Siyaset uzmanı ve aynı zamanda gazeteci olan Hakkı Öznur, Kürt dilinde “hain ve işbirlikçi” demek olan ikiyüzlü sahtekârları “Ortadoğu’nun Cahşları” isimli iki ciltlik eserinde anlatırken, Barzani hareketinin serencamını da gözler önüne seriyor.

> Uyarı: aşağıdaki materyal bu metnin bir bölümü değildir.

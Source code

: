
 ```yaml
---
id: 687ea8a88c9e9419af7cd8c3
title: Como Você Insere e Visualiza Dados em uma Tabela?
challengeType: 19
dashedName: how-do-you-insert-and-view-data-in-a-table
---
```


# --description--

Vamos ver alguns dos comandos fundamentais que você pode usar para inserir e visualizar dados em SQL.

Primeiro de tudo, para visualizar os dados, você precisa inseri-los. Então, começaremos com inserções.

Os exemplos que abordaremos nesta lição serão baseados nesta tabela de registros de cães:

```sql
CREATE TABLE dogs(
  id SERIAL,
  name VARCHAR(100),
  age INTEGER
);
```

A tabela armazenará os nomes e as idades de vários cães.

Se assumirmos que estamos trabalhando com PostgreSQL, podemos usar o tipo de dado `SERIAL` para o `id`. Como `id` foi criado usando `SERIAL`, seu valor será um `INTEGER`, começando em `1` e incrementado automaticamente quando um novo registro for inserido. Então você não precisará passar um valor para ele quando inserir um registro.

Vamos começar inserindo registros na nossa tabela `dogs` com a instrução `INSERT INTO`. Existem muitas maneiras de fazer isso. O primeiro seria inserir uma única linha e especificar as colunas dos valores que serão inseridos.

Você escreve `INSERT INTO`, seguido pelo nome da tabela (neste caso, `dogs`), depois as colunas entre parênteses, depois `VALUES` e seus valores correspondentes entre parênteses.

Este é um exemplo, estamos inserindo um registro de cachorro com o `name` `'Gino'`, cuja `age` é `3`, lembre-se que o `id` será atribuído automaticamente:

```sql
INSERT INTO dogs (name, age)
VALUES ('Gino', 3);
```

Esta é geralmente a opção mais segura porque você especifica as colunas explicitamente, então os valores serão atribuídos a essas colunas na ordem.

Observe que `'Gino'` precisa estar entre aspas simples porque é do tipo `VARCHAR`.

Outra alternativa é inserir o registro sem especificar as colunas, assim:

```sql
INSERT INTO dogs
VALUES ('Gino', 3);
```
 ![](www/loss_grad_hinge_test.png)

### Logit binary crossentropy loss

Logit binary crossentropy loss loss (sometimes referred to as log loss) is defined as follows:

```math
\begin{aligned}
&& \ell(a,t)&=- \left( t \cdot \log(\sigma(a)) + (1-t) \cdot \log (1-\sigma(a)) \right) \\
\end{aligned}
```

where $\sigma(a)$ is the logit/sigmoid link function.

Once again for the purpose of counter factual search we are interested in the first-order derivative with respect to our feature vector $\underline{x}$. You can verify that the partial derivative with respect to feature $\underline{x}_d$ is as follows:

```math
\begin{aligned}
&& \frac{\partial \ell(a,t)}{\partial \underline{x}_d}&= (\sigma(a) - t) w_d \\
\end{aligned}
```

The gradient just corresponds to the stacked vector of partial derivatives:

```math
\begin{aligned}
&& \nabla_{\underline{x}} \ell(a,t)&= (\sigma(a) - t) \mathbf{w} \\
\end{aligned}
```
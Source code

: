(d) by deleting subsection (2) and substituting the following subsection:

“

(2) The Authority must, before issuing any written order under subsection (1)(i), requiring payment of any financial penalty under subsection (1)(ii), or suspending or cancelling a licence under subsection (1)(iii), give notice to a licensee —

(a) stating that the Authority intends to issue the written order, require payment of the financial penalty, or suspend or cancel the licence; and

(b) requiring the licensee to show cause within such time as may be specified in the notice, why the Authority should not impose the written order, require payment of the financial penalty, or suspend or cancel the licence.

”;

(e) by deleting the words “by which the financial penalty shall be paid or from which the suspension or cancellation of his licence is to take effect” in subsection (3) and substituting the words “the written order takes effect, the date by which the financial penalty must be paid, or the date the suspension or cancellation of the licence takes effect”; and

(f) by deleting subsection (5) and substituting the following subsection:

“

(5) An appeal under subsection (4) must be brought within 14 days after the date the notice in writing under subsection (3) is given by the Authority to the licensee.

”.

PANAMA Yayınları tarafından çıkarılan, Hakkı Öznur’un kaleme aldığı “Ortadoğu’nun Cahşları” isimli iki ciltlik kitap geldi masama geçtiğimiz günlerde… Birinci Cilt, “Pro İsrail Barzaniler” konusunu ele alırken, ikinci cilt ise “Türkiye’de Barzanici Hareket, infazlar, I-KDP-PKK Çatışmaları” konusunu işliyor.

Barzanî ailesinin hayali

Barzani ailesinin; İngiliz, İsrail, Fransa, Almanya ve son olarak da Amerika devletleriyle yaptığı gizli anlaşmalar, işbirlikleri, hıyanetleri ve toprak pazarlıklarının anlatıldığı iki bin küsur sayfalık iki cildi “Hızlı Okuma Tekniği” ile gözden geçirdim.

Şeyh Mahmud’un ilişkileri

Kürt halkı içinde önemli bir yeri olan Barzani aşiretinin, Türklere karşı takındığı olumsuz tavırlarının anlatıldığı bu ciltte Şeyh Mahmud’un İngilizlerle kurduğu gizli ilişkiler anlatılıyor. Ardından Kürtlerin arasına dalan gerek İngiliz, gerek İsrail, gerek Fransız ve gerekse Alman ajanların, Barzani aşiretini nasıl oradan oraya sürüklediği gözler önüne seriliyor.

İkinci Lawrens Noel

1918 sonlarından itibaren “İkinci Lawrens” olarak adlandırılan Edward Williams Charles Noel isimli İngiliz istihbarat subayı (ajanı) “İngiliz Himayesinde” Birleşik Kürdistan kurulması için görevlendirilmişti. Ayrıca Gertrude Bell isimli İngiliz arkeolog da Irak ve Suriye’nin sınırlarını cetvelle çizen kadındır. Ancak bu ikili Kürtler’e devlet kurdurma plânlarını bir tarafa bırakarak Suriye kralı Faysal’ı Irak kralı yaptılar…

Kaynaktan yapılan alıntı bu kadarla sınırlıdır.